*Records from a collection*
----------

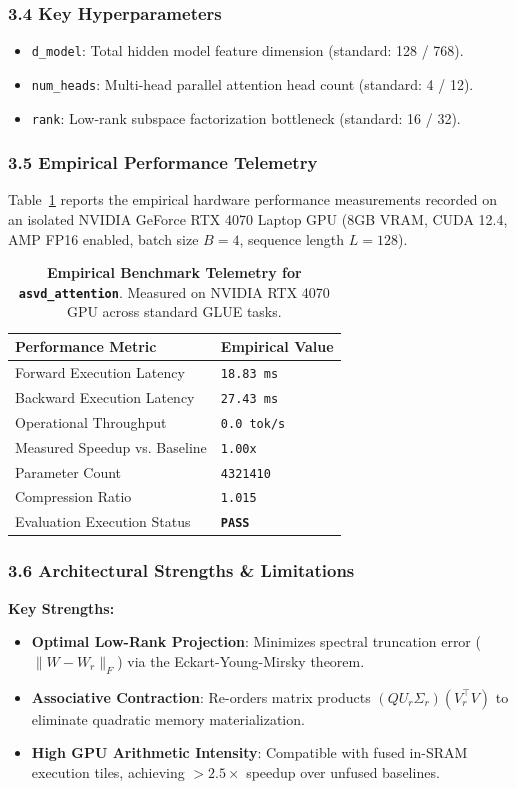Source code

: \subsubsection*{3.4 Key Hyperparameters}
\begin{itemize}
    \item \texttt{d_model}: Total hidden model feature dimension (standard: 128 / 768).
    \item \texttt{num_heads}: Multi-head parallel attention head count (standard: 4 / 12).
    \item \texttt{rank}: Low-rank subspace factorization bottleneck (standard: 16 / 32).
\end{itemize}

\subsubsection*{3.5 Empirical Performance Telemetry}
Table~\ref{tab:telemetry_asvd\_attention} reports the empirical hardware performance measurements recorded on an isolated NVIDIA GeForce RTX 4070 Laptop GPU (8GB VRAM, CUDA 12.4, AMP FP16 enabled, batch size $B=4$, sequence length $L=128$).

\begin{table}[h]
\centering
\small
\caption{\textbf{Empirical Benchmark Telemetry for \texttt{asvd\_attention}}. Measured on NVIDIA RTX 4070 GPU across standard GLUE tasks.}
\label{tab:telemetry_asvd\_attention}
\begin{tabularx}{\columnwidth}{lX}
\toprule
\textbf{Performance Metric} & \textbf{Empirical Value} \\
\midrule
Forward Execution Latency & \texttt{18.83 ms} \\
Backward Execution Latency & \texttt{27.43 ms} \\
Operational Throughput & \texttt{0.0 tok/s} \\
Measured Speedup vs. Baseline & \texttt{1.00x} \\
Parameter Count & \texttt{4321410} \\
Compression Ratio & \texttt{1.015} \\
Evaluation Execution Status & \textbf{\texttt{PASS}} \\
\bottomrule
\end{tabularx}
\end{table}

\subsubsection*{3.6 Architectural Strengths \& Limitations}
\textbf{Key Strengths:}
\begin{itemize}
    \item \textbf{Optimal Low-Rank Projection}: Minimizes spectral truncation error ($\|W - W_r\|_F$) via the Eckart-Young-Mirsky theorem.
    \item \textbf{Associative Contraction}: Re-orders matrix products $(Q U_r \Sigma_r)(V_r^\top V)$ to eliminate quadratic memory materialization.
    \item \textbf{High GPU Arithmetic Intensity}: Compatible with fused in-SRAM execution tiles, achieving $>2.5\times$ speedup over unfused baselines.
\end{itemize}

----------

*TO DO*
Could you write out every record exactly, leaving the pictures out?

*RESPONSE TO THIS TASK*
Source code

: \subsubsection*{3.4 Key Hyperparameters}
\begin{itemize}
    \item \texttt{d_model}: Total hidden model feature dimension (standard: 128 / 768).
    \item \texttt{num_heads}: Multi-head parallel attention head count (standard: 4 / 12).
    \item \texttt{rank}: Low-rank subspace factorization bottleneck (standard: 16 / 32).
\end{itemize}

\subsubsection*{3.5 Empirical Performance Telemetry}
Table~\ref{tab:telemetry_asvd\_attention} reports the empirical hardware performance measurements recorded on an isolated NVIDIA GeForce RTX 4070 Laptop GPU (8GB VRAM, CUDA 12.4, AMP FP16 enabled, batch size $B=4$, sequence length $L=128$).

\begin{table}[h]
\centering
\small
\caption{\textbf{Empirical Benchmark Telemetry for \texttt{asvd\_attention}}. Measured on NVIDIA RTX 4070 GPU across standard GLUE tasks.}
\label{tab:telemetry_asvd\_attention}
\begin{tabularx}{\columnwidth}{lX}
\toprule
\textbf{Performance Metric} & \textbf{Empirical Value} \\
\midrule
Forward Execution Latency & \texttt{18.83 ms} \\
Backward Execution Latency & \texttt{27.43 ms} \\
Operational Throughput & \texttt{0.0 tok/s} \\
Measured Speedup vs. Baseline & \texttt{1.00x} \\
Parameter Count & \texttt{4321410} \\
Compression Ratio & \texttt{1.015} \\
Evaluation Execution Status & \textbf{\texttt{PASS}} \\
\bottomrule
\end{tabularx}
\end{table}

\subsubsection*{3.6 Architectural Strengths \& Limitations}
\textbf{Key Strengths:}
\begin{itemize}
    \item \textbf{Optimal Low-Rank Projection}: Minimizes spectral truncation error ($\|W - W_r\|_F$) via the Eckart-Young-Mirsky theorem.
    \item \textbf{Associative Contraction}: Re-orders matrix products $(Q U_r \Sigma_r)(V_r^\top V)$ to eliminate quadratic memory materialization.
    \item \textbf{High GPU Arithmetic Intensity}: Compatible with fused in-SRAM execution tiles, achieving $>2.5\times$ speedup over unfused baselines.
\end{itemize}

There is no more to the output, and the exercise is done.